What do you think, how do you think that these would be helpful? I don't know if you talk
about these when you produced that last slide, but if you would speculate how you think that
this kind of [indiscernible] be helpful in kind of language model [indiscernible]
>> Matt Henderson: This is part of the word based RNN. Do you mean to something that isn't
dialog state tracking like, did you say language model like, a language model like? Yeah. It's
kind of, I don't know if there's a very, in language modeling we always observe certainty of the
labels. I'm not sure how we would ever be in a case where we would be training in a language
model without labels. If a word gets deleted, I don't know.
>>: It's kind of because in some way could be a kind of reaction, because you exploit something
about the future to refine what you have in the present. I understand that there is not this kind
of formulation in language, but when you have a set that it is a right [indiscernible] but this
would be useful in order to get some more, I mean if we got in this setting and it was not the
best, let's try to correct the error.
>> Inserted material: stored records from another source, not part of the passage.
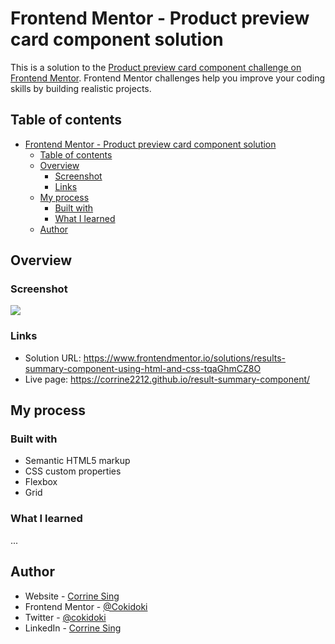 # Frontend Mentor - Product preview card component solution

This is a solution to the [Product preview card component challenge on Frontend Mentor](https://www.frontendmentor.io/challenges/product-preview-card-component-GO7UmttRfa). Frontend Mentor challenges help you improve your coding skills by building realistic projects. 

## Table of contents

- [Frontend Mentor - Product preview card component solution](#frontend-mentor---product-preview-card-component-solution)
  - [Table of contents](#table-of-contents)
  - [Overview](#overview)
    - [Screenshot](#screenshot)
    - [Links](#links)
  - [My process](#my-process)
    - [Built with](#built-with)
    - [What I learned](#what-i-learned)
  - [Author](#author)


## Overview

### Screenshot

![](./images/Frontend%20Mentor%20_%20Results%20summary%20component.png) 

### Links

- Solution URL: https://www.frontendmentor.io/solutions/results-summary-component-using-html-and-css-tqaGhmCZ8O
- Live page: https://corrine2212.github.io/result-summary-component/

## My process

### Built with

- Semantic HTML5 markup
- CSS custom properties
- Flexbox
- Grid


### What I learned

...

## Author

- Website - [Corrine Sing](https://www.your-site.com)
- Frontend Mentor - [@Cokidoki](https://www.frontendmentor.io/profile/Cokidoki)
- Twitter - [@cokidoki](https://www.twitter.com/cokidoki)
- LinkedIn - [Corrine Sing](https://www.linkedin.com/in/corrine-sing-a27735b2/)
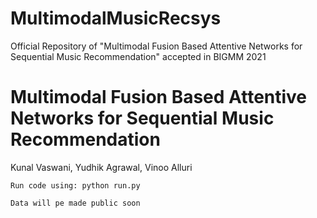 # MultimodalMusicRecsys
Official Repository of "Multimodal Fusion Based Attentive Networks for Sequential Music Recommendation" accepted in BIGMM 2021

# Multimodal Fusion Based Attentive Networks for Sequential Music Recommendation

Kunal Vaswani, Yudhik Agrawal, Vinoo Alluri

`Run code using: python run.py`

`Data will pe made public soon`
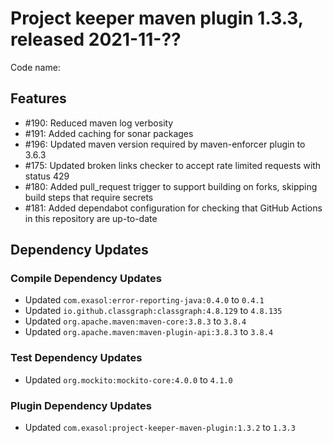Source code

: # Project keeper maven plugin 1.3.3, released 2021-11-??

Code name:

## Features

* #190: Reduced maven log verbosity
* #191: Added caching for sonar packages
* #196: Updated maven version required by maven-enforcer plugin to 3.6.3
* #175: Updated broken links checker to accept rate limited requests with status 429
* #180: Added pull_request trigger to support building on forks, skipping build steps that require secrets
* #181: Added dependabot configuration for checking that GitHub Actions in this repository are up-to-date

## Dependency Updates

### Compile Dependency Updates

* Updated `com.exasol:error-reporting-java:0.4.0` to `0.4.1`
* Updated `io.github.classgraph:classgraph:4.8.129` to `4.8.135`
* Updated `org.apache.maven:maven-core:3.8.3` to `3.8.4`
* Updated `org.apache.maven:maven-plugin-api:3.8.3` to `3.8.4`

### Test Dependency Updates

* Updated `org.mockito:mockito-core:4.0.0` to `4.1.0`

### Plugin Dependency Updates

* Updated `com.exasol:project-keeper-maven-plugin:1.3.2` to `1.3.3`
But let's try to get more general representation of what's
happening in the second step. [indiscernible] tool different stuff [indiscernible] pizza. It could
be whatever, but [indiscernible] would still be Italian. It is a kind of rotating, more general
semantic, a presentation of what's happening [indiscernible] perhaps. You know saying okay,
the states around these times that should be the same. Or perhaps, I don't know.
>> Matt Henderson: Yeah, cool idea. I like the idea of considering running backwards through
time as well. If you had, you would basically be training your model so that it could predict the
future and if you know that you can predict the future then you know it must be smart. Yeah,
I'm wondering, I think in some ways this is quite specific to the task because I'm really thinking
about exploiting what happened in dialog. It's a particular attribute of this type of sequence
that there will be moments where things are changing and then they snap to something else,
but there might be like your example some other applications and that kind of thing. Yeah.
>> Jason Williams: Great. Can we thank the speaker once again? Thank you very much.